Как же мне было не вспомнить свое музыкальное прошлое во время последующей дружбы с Эвелин? Я неоднократно рассказывал ей о тех своих уроках, признаваясь, что, возможно, русское происхождение Пресс с ее неповторимым акцентом и ужасными пальцами произвело на меня неизгладимое впечатление и поэтому я никогда не хотел играть русских композиторов. А Эвелин в ответ с нежностью вспоминала уроки с Аделью и свою одержимость Рахманиновым.
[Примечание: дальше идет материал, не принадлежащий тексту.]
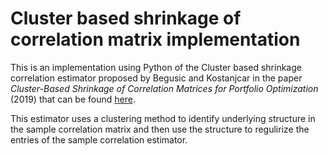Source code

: # Cluster based shrinkage of correlation matrix implementation

This is an implementation using Python of the Cluster based shrinkage correlation estimator proposed by Begusic and Kostanjcar in the paper *Cluster-Based Shrinkage of Correlation Matrices for Portfolio Optimization* (2019) that can be found [here](https://ieeexplore.ieee.org/document/8868482).

This estimator uses a clustering method to identify underlying structure in the sample correlation matrix and then use the structure to regulirize the entries of the sample correlation estimator.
Вернемся в 1930 год, когда Эвелин только поступила в еще не открывшуюся официально школу Хоцинова и теперь учится у Адели Маркус. Преподавательница и ученица прекрасно ладят друг с другом, Эвелин говорят, что готова к прослушиванию на радио. Судьи — великие пианисты Иосиф Левин и Артур Рубинштейн, который тогда жил на Манхэттене. Эвелин сыграла шесть прелюдий Шопена и была провозглашена победительницей. Но она еще четырнадцатилетняя девочка, жизнь которой проходит в Ист-Сайде. Каждую субботу, рано поутру, она в одиночестве едет на урок с мисс Маркус, привычно включая внимательность с боем часов. Она съедает свой сэндвич вместе с другими учениками, пришедшими на занятия, посещает обязательные уроки сольфеджио, аккомпанирования, музыкальной теории и камерной музыки. Ее жизнь постепенно входит в привычную колею, вырабатывается рабочая этика, предписывающая ни минуты простоя.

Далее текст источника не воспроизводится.